● WORK INSTRUCTION
Whenever a line in the records below holds the string "points", copy it out.

━━━━━━━━━━━━━━━━━━━━

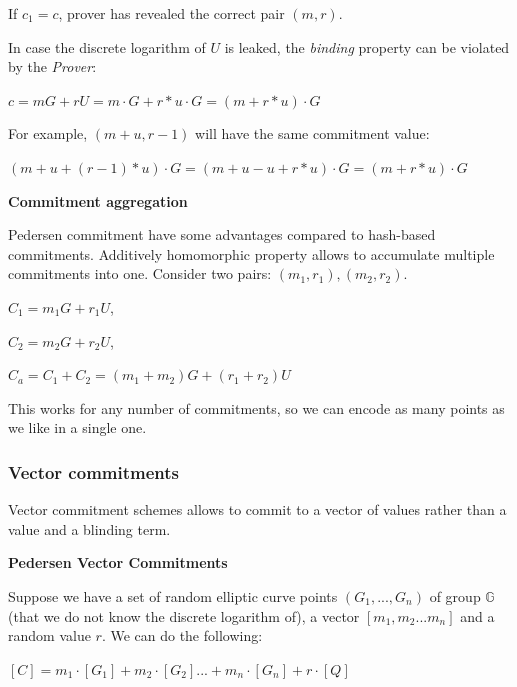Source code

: \documentclass[../lecture-notes.tex]{subfiles}
\begin{document}
If $c_1 = c$, prover has revealed the correct pair $(m, r)$.

\begin{remark}
    In case the discrete logarithm of $U$ is leaked, the \textit{binding} property can be violated by the \textit{Prover}:

    $c = mG + rU = m \cdot G + r*u \cdot G = (m + r*u) \cdot G$
    
    For example, $(m + u, r - 1)$ will have the same commitment value:

    $(m+u + (r-1)*u) \cdot G = (m + u - u + r*u) \cdot G = (m + r*u) \cdot G$ 
        
\end{remark}

\textbf{Commitment aggregation}

Pedersen commitment have some advantages compared to hash-based commitments.
Additively homomorphic property allows to accumulate multiple commitments into one.
Consider two pairs: $(m_1, r_1), (m_2, r_2)$.

\begin{center}
    $C_1 = m_1G + r_1U$,

    $C_2 = m_2G + r_2U$,

    $C_a = C_1 + C_2 = (m_1 + m_2)G + (r_1 + r_2)U$
\end{center}

This works for any number of commitments, so we can encode as many points as we like in a single one.

\vspace{0.5 cm}

\subsubsection{Vector commitments}

Vector commitment schemes allows to commit to a vector of values rather than a value and a blinding term.

\vspace{0.5 cm}

\textbf{Pedersen Vector Commitments}

Suppose we have a set of random elliptic curve points $(G_1,...,G_n)$ of group $\mathbb{G}$ 
(that we do not know the discrete logarithm of), a vector $[m_1, m_2 ... m_n]$ and a random value $r$. We can do the following:

\begin{center}
    $ [C] = m_1\cdot[G_1] + m_2 \cdot [G_2] ... + m_n \cdot [G_n] + r \cdot [Q]$ 
\end{center}
\end{document}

━━━━━━━━━━━━━━━━━━━━

● RESPONSE TO THIS EXERCISE
This works for any number of commitments, so we can encode as many points as we like in a single one.
Suppose we have a set of random elliptic curve points $(G_1,...,G_n)$ of group $\mathbb{G}$ 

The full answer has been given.